== Segment start ==

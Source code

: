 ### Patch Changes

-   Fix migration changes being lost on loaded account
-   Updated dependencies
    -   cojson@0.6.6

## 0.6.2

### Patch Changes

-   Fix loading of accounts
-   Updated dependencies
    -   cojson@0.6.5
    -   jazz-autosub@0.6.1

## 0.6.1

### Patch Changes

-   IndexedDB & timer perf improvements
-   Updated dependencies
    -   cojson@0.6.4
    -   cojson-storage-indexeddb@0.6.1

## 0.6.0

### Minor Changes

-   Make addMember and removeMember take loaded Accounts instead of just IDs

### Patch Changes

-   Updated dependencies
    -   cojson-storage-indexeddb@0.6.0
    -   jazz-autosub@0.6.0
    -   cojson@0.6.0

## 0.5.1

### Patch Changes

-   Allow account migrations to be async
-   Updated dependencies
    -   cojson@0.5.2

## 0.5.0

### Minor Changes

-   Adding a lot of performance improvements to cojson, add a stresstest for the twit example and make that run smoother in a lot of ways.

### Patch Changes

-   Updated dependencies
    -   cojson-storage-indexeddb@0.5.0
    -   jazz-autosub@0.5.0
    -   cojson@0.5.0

== Segment end ==

**Your goal**
All of the records must be repeated exactly.

**Exercise output**
Source code

: ### Patch Changes

-   Fix migration changes being lost on loaded account
-   Updated dependencies
    -   cojson@0.6.6

## 0.6.2

### Patch Changes

-   Fix loading of accounts
-   Updated dependencies
    -   cojson@0.6.5
    -   jazz-autosub@0.6.1

## 0.6.1

### Patch Changes

-   IndexedDB & timer perf improvements
-   Updated dependencies
    -   cojson@0.6.4
    -   cojson-storage-indexeddb@0.6.1

## 0.6.0

### Minor Changes

-   Make addMember and removeMember take loaded Accounts instead of just IDs

### Patch Changes

-   Updated dependencies
    -   cojson-storage-indexeddb@0.6.0
    -   jazz-autosub@0.6.0
    -   cojson@0.6.0

## 0.5.1

### Patch Changes

-   Allow account migrations to be async
-   Updated dependencies
    -   cojson@0.5.2

## 0.5.0

### Minor Changes

-   Adding a lot of performance improvements to cojson, add a stresstest for the twit example and make that run smoother in a lot of ways.

### Patch Changes

-   Updated dependencies
    -   cojson-storage-indexeddb@0.5.0
    -   jazz-autosub@0.5.0
    -   cojson@0.5.0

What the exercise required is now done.